_Task_
Count how many lines in the entries below hold "bash". Only the number belongs in the answer.

⁂

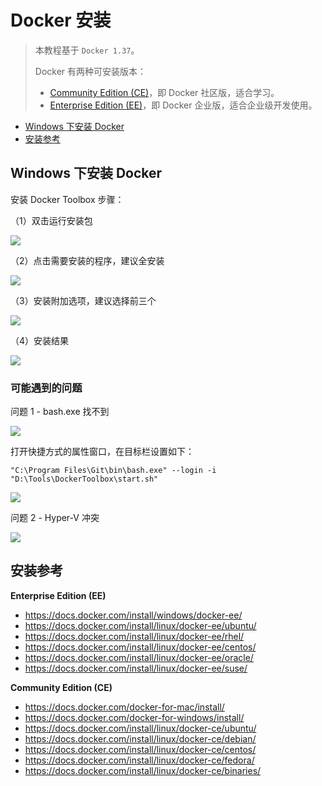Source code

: # Docker 安装

> 本教程基于 `Docker 1.37`。
>
> Docker 有两种可安装版本：
>
> - [Community Edition (CE)](https://www.docker.com/community-edition/)，即 Docker 社区版，适合学习。
> - [Enterprise Edition (EE)](https://www.docker.com/enterprise-edition)，即 Docker 企业版，适合企业级开发使用。

<!-- TOC depthFrom:2 depthTo:2 -->

- [Windows 下安装 Docker](#windows-下安装-docker)
- [安装参考](#安装参考)

<!-- /TOC -->

## Windows 下安装 Docker

安装 Docker Toolbox 步骤：

（1）双击运行安装包

![](http://oyz7npk35.bkt.clouddn.com/images/20180920180926103056.png)

（2）点击需要安装的程序，建议全安装

![](http://oyz7npk35.bkt.clouddn.com/images/20180920180926103147.png)

（3）安装附加选项，建议选择前三个

![](http://oyz7npk35.bkt.clouddn.com/images/20180920180926103213.png)

（4）安装结果

![](http://oyz7npk35.bkt.clouddn.com/images/20180920180926102959.png)

### 可能遇到的问题

问题 1 - bash.exe 找不到

![](http://oyz7npk35.bkt.clouddn.com/images/20180920180926104526.png)

打开快捷方式的属性窗口，在目标栏设置如下：

```
"C:\Program Files\Git\bin\bash.exe" --login -i "D:\Tools\DockerToolbox\start.sh"
```

![](http://oyz7npk35.bkt.clouddn.com/images/20180920180926105007.png)

问题 2 - Hyper-V 冲突

![](http://oyz7npk35.bkt.clouddn.com/images/20180920180926105357.png)

## 安装参考

**Enterprise Edition (EE)**

- https://docs.docker.com/install/windows/docker-ee/
- https://docs.docker.com/install/linux/docker-ee/ubuntu/
- https://docs.docker.com/install/linux/docker-ee/rhel/
- https://docs.docker.com/install/linux/docker-ee/centos/
- https://docs.docker.com/install/linux/docker-ee/oracle/
- https://docs.docker.com/install/linux/docker-ee/suse/

**Community Edition (CE)**

- https://docs.docker.com/docker-for-mac/install/
- https://docs.docker.com/docker-for-windows/install/
- https://docs.docker.com/install/linux/docker-ce/ubuntu/
- https://docs.docker.com/install/linux/docker-ce/debian/
- https://docs.docker.com/install/linux/docker-ce/centos/
- https://docs.docker.com/install/linux/docker-ce/fedora/
- https://docs.docker.com/install/linux/docker-ce/binaries/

⁂

_Exercise result_
2